> PROBLEM REQUIREMENTS: Would you copy each line of the data below that has "choose"?

> RECORDS SUPPLIED:
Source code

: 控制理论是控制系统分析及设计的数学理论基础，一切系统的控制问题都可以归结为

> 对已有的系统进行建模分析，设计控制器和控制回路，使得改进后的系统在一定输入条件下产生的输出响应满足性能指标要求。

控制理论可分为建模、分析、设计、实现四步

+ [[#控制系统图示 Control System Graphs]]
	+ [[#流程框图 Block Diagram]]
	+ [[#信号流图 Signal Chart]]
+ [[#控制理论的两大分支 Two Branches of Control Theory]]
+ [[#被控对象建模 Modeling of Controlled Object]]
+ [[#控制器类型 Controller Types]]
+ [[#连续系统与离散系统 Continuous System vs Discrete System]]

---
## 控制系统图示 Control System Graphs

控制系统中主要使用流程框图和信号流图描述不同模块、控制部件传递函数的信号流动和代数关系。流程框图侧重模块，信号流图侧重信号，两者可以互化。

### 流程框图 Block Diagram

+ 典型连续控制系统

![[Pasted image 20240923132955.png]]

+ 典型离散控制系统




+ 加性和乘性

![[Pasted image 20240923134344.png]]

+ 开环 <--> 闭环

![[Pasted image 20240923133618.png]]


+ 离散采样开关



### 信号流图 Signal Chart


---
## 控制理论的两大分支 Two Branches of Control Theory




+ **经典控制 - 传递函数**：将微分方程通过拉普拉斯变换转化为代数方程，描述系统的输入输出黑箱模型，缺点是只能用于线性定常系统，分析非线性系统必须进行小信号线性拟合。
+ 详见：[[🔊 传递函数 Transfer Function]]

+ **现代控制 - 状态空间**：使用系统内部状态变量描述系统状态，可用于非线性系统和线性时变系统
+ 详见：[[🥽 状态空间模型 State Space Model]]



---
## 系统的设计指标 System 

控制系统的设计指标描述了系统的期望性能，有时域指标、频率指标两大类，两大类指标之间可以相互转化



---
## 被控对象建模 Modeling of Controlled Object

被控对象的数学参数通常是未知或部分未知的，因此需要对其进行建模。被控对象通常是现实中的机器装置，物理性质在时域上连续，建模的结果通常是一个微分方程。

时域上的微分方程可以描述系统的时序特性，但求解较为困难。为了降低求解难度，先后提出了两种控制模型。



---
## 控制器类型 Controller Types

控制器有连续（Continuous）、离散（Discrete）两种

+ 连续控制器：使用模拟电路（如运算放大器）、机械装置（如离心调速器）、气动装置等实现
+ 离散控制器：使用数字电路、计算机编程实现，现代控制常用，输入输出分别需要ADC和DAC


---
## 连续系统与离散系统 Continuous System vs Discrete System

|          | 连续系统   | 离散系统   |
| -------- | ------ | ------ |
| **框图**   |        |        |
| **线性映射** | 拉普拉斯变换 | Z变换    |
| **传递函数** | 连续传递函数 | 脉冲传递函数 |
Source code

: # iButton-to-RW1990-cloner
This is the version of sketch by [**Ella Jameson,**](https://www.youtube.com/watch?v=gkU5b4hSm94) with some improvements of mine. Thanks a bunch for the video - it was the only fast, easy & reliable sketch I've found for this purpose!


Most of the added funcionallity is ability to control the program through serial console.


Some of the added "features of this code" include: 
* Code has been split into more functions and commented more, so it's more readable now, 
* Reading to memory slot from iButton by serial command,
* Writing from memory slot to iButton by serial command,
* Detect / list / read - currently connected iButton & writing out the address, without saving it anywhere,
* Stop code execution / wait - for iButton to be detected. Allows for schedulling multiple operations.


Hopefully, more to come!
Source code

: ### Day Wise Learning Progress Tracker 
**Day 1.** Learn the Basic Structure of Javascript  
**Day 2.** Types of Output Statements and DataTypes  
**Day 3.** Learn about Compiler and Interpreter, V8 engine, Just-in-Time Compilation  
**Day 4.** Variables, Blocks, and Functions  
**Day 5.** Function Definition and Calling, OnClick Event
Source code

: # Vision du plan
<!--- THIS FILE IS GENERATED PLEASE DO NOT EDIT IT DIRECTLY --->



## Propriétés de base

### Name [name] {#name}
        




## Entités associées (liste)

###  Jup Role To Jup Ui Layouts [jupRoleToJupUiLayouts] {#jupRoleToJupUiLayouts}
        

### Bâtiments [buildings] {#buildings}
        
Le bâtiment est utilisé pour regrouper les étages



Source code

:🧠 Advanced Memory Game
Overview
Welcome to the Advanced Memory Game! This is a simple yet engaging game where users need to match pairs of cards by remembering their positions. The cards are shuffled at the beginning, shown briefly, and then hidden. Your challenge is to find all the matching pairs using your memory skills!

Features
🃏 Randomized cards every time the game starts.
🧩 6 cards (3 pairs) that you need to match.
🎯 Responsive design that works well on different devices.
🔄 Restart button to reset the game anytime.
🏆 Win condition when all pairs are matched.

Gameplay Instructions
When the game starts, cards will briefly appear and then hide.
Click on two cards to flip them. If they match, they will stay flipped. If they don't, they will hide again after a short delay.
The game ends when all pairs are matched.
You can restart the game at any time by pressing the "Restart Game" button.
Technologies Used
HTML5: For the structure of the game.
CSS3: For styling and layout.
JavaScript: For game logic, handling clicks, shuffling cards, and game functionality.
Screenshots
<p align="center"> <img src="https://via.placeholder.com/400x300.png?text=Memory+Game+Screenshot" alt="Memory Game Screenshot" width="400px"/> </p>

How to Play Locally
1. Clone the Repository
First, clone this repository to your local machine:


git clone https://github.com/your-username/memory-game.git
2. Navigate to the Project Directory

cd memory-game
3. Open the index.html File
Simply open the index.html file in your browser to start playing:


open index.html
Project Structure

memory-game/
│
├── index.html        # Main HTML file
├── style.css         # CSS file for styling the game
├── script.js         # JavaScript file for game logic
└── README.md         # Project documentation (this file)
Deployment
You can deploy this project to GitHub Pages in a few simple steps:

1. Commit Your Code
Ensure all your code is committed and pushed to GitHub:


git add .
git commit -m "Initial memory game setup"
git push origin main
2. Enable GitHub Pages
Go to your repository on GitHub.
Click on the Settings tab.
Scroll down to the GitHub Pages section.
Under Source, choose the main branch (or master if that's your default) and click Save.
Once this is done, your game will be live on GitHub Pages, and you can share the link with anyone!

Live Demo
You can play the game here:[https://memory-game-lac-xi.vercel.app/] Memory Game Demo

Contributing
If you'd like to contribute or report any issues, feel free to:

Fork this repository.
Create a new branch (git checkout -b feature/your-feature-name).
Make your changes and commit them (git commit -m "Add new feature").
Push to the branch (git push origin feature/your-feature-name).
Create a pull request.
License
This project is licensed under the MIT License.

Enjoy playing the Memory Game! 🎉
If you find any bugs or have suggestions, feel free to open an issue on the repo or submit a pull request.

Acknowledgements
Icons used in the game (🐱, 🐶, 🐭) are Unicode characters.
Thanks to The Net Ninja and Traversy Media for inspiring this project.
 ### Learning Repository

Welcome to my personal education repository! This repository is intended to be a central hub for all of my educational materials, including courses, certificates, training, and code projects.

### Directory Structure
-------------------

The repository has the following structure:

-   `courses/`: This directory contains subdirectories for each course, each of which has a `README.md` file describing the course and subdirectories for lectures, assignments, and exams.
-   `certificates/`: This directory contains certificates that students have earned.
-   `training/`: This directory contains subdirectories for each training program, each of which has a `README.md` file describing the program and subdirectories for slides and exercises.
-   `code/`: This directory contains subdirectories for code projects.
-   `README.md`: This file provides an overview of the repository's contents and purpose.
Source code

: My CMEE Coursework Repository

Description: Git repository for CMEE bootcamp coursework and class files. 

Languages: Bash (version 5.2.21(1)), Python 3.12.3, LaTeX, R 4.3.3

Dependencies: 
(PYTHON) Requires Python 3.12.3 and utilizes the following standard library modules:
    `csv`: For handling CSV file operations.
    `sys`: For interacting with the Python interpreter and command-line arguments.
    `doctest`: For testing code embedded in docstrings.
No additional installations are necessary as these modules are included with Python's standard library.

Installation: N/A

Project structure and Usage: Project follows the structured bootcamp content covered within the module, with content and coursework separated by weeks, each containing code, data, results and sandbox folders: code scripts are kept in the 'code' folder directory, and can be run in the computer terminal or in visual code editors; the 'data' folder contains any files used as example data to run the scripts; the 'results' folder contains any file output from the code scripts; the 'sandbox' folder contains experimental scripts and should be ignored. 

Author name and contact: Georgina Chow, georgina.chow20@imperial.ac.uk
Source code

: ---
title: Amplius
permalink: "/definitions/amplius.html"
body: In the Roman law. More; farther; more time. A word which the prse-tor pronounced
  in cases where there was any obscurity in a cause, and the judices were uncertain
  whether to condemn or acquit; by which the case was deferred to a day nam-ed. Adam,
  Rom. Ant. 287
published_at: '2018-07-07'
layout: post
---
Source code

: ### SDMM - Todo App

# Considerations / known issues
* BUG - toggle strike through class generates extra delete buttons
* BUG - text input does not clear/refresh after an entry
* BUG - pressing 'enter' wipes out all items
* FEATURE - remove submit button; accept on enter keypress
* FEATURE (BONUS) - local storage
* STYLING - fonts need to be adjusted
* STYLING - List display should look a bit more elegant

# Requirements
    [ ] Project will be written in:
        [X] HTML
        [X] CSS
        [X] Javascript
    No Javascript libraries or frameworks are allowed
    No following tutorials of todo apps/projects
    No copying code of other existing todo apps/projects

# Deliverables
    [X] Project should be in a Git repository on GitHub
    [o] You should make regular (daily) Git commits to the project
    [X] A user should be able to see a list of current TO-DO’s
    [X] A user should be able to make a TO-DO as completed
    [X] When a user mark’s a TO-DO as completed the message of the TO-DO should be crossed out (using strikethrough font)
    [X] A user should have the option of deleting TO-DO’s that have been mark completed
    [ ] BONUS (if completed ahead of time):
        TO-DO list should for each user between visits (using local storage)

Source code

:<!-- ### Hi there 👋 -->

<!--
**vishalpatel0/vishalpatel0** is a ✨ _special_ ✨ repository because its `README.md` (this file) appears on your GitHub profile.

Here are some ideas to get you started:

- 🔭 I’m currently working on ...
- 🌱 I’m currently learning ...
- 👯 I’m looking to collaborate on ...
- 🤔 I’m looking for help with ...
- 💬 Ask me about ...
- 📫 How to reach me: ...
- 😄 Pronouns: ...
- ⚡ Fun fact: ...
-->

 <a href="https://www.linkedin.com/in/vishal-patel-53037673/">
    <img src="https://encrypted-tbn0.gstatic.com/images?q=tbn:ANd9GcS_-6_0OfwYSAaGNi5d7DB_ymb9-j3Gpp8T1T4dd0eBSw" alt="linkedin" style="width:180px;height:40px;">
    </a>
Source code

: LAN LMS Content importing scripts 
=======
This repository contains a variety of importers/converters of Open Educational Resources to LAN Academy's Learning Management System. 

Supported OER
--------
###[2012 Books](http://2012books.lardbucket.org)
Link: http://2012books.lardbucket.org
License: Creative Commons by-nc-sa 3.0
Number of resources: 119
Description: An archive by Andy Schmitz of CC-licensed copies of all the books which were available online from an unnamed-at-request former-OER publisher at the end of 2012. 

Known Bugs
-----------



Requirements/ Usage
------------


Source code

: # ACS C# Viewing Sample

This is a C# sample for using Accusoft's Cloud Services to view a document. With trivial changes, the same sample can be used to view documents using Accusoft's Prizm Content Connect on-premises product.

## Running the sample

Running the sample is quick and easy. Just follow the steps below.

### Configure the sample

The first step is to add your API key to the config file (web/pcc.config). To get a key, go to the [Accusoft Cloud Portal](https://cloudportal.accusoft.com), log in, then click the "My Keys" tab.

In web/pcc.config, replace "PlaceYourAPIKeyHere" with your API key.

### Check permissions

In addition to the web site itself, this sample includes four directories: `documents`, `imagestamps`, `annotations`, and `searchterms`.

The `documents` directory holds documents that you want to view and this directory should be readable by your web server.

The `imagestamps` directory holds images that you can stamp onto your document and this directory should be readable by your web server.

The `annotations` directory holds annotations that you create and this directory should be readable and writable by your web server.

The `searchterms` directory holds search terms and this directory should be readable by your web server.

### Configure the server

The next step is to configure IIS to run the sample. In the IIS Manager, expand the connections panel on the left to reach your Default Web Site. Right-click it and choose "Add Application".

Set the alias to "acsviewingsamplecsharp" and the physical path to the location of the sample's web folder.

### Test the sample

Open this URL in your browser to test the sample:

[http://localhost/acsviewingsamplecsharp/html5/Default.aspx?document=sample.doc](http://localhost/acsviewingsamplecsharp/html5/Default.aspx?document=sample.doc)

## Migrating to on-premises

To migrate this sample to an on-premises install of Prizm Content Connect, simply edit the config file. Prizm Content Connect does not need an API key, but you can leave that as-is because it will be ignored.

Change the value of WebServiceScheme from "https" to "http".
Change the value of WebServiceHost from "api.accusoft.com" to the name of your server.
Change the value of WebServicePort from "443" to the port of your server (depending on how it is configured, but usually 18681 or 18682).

> WRITTEN ANSWER:
Under Source, choose the main branch (or master if that's your default) and click Save.
The next step is to configure IIS to run the sample. In the IIS Manager, expand the connections panel on the left to reach your Default Web Site. Right-click it and choose "Add Application".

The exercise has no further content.